Methyl Succinic Acid - does anyone know anything about it from a medical standpoint?

Someone recently told me that they have high levels of Methyl Succinic Acid. The only thing I can find is that it is a poison. Would there be any medical reason that it may occur in the body or should they be concerned that they are being poisoned somehow?
Answer:
Dear BPD Wife (who henceforth shall be honorary called Dr. HOUSE MD) http://www.fox.com/house/ because of this tough question.

A person that has elevated methyl succinic acid? Very rare case in deed. The closes found in the medical literature and references is this excerpt from Acta Paediatr Jpn. [ACTA Paediatrica Japonica (Tokyo)] Feb 1990
http://www.jpeds.or.jp/english/welcome.h...

Organic acid and acylcarnitine profiles of glutaric aciduria type I.
Matsumoto M, Matsumoto I, Shinka T, Kuhara T, Imamura H, Shimao S, Okada T.
Division of Human Genetics, Kanazawa Medical University, Ishikawa, Japan.

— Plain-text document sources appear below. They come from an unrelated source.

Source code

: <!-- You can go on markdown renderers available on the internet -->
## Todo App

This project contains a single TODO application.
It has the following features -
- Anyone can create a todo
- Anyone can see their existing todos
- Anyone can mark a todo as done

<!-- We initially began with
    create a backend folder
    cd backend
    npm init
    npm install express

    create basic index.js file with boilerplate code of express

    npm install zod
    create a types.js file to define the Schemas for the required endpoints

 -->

Urinary organic acid and acylcarnitine profiles from a 2-month-old boy were studied by gas chromatography-mass spectrometry and fast atom bombardment mass spectrometry. The patient excreted large amounts of glutaric acid and significant amounts of 3-hydroxyglutaric acid, glutaconic acid and glutarylcarnitine, and his serum glutaric acid level was markedly elevated. Thus he was chemically diagnosed as having glutaric aciduria type I (GAI).

In addition to the above metabolites previously described in GAI, SIGNIFICANTLY INCREASED EXCRETION of 2-ketoglutaric acid, SUCCINIC ACID, adipic acid, adipylcarnitine, suberic acid and azelaic acid was found. 2-Ketoadipic acid methylsuccinic acid and ethylmalonic acid were also detectable, suberylcarnitine was not increased, and dehydroadipylcarnitine was decreased in his urine.

These results suggest that excess glutaryl-CoA causes the competitive inhibition of the dehydrogenation of adipyl-CoA to dehydroadipyl-CoA and results in an increase of adipic acid and adipylcarnitine and a decrease of dehydroadipylcarnitine.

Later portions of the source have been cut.